Roger Kain, dean and chief executive of the University of London institution, said the school, which has a nationwide remit to support humanities research, would aim to involve itself increasingly in debates important to the subject, such as that relating to open access.
Hefce’s decision to maintain the school’s current level of £8.7 million a year in “special funding” comes after a review led by Edward Acton, the University of East Anglia’s vice-chancellor, and published last month.
In a separate assessment, the University Marine Biological Station Millport, another institution in receipt of the special funding used by Hefce to back national programmes, lost that support.
“One of the things that comes through in the report is perhaps a feeling that we ought to be providing rather more agenda-setting leadership to the humanities in the UK, which we think is absolutely right and [are] moving on that pretty much straight away,” Professor Kain told Times Higher Education.

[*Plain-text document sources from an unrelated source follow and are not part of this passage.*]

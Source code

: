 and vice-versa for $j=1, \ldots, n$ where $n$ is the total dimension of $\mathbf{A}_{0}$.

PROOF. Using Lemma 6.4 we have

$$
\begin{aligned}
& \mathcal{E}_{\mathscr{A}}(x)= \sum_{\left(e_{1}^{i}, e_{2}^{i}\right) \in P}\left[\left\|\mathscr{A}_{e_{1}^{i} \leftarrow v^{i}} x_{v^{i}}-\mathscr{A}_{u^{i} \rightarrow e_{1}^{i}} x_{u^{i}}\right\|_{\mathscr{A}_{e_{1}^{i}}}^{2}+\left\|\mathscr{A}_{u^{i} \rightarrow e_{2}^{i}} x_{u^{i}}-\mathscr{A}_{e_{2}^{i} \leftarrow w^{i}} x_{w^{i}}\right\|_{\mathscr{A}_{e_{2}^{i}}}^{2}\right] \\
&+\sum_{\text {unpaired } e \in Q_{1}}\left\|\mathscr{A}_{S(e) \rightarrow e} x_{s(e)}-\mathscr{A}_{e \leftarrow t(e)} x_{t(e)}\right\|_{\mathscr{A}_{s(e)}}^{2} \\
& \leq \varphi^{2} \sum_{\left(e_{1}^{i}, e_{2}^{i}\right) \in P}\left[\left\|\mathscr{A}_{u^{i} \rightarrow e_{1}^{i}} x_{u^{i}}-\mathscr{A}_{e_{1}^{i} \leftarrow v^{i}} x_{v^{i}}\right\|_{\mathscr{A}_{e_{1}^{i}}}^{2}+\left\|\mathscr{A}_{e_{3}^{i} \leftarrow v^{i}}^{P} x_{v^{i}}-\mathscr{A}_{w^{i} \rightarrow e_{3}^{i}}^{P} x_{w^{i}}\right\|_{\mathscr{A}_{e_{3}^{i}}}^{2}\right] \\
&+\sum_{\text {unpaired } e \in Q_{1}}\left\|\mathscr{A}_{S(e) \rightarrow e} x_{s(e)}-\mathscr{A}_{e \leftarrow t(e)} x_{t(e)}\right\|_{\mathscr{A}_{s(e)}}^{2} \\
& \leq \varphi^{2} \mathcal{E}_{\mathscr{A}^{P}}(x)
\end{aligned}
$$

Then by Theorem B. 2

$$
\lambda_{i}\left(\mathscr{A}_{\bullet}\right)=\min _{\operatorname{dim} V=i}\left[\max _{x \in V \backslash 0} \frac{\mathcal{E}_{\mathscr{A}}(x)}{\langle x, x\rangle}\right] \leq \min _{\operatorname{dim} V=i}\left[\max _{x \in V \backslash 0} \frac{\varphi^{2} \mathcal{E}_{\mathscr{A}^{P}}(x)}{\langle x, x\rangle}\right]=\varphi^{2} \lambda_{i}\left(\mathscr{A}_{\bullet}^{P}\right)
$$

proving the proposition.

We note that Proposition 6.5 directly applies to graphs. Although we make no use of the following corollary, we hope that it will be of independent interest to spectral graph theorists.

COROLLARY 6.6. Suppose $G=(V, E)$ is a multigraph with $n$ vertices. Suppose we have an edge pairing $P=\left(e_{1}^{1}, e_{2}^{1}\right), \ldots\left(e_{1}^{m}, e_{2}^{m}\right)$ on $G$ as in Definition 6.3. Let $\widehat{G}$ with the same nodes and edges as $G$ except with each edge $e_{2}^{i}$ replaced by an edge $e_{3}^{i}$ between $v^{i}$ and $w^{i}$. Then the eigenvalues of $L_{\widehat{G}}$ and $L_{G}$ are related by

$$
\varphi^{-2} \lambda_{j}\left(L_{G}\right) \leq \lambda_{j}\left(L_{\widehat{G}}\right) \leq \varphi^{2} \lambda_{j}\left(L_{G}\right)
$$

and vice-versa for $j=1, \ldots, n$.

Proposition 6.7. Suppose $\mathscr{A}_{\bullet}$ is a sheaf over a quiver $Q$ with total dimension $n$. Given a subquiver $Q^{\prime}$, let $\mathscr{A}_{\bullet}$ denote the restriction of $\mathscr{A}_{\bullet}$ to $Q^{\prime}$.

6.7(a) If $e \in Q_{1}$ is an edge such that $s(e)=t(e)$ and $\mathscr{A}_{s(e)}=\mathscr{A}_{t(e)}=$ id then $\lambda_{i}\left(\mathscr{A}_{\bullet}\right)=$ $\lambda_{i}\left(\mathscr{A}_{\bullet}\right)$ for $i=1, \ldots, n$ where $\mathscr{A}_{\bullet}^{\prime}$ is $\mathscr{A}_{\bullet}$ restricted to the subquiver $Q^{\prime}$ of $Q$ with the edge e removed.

“[Open access] is an area where we need to play a bigger role in championing research. We can be another voice alongside the research councils and the British Academy, and speak from our position of neutrality within the humanities.”
The Acton review commends the role of the school and its 10 constituent institutes in supporting research and postgraduate education through events, training and access to libraries and digital resources. But it also calls for improvements, including that the school focus on the “humanities broadly defined, rather than perpetuating the…over-capacious label stretching right across the humanities, arts and social science”.
Winning better recognition of the school’s role, including through a branding revamp, is another area to address, said Professor Kain, adding that “it might be clever to get the word ‘humanities’ in [the name]…because that is what we do”.
On the back of the Acton review, rather than being reviewed every five years the school will now receive a rolling five-year budget, based on providing satisfactory annual returns to a strategic advisory group. This would remove the uncertainty that had so far led to a “planning blight”, Professor Kain argued.
Another challenge would be to increase the school’s impact beyond London. “We need to…do more for people who can’t come and use our resources…and get out not just to the UK but [also] the world,” he said.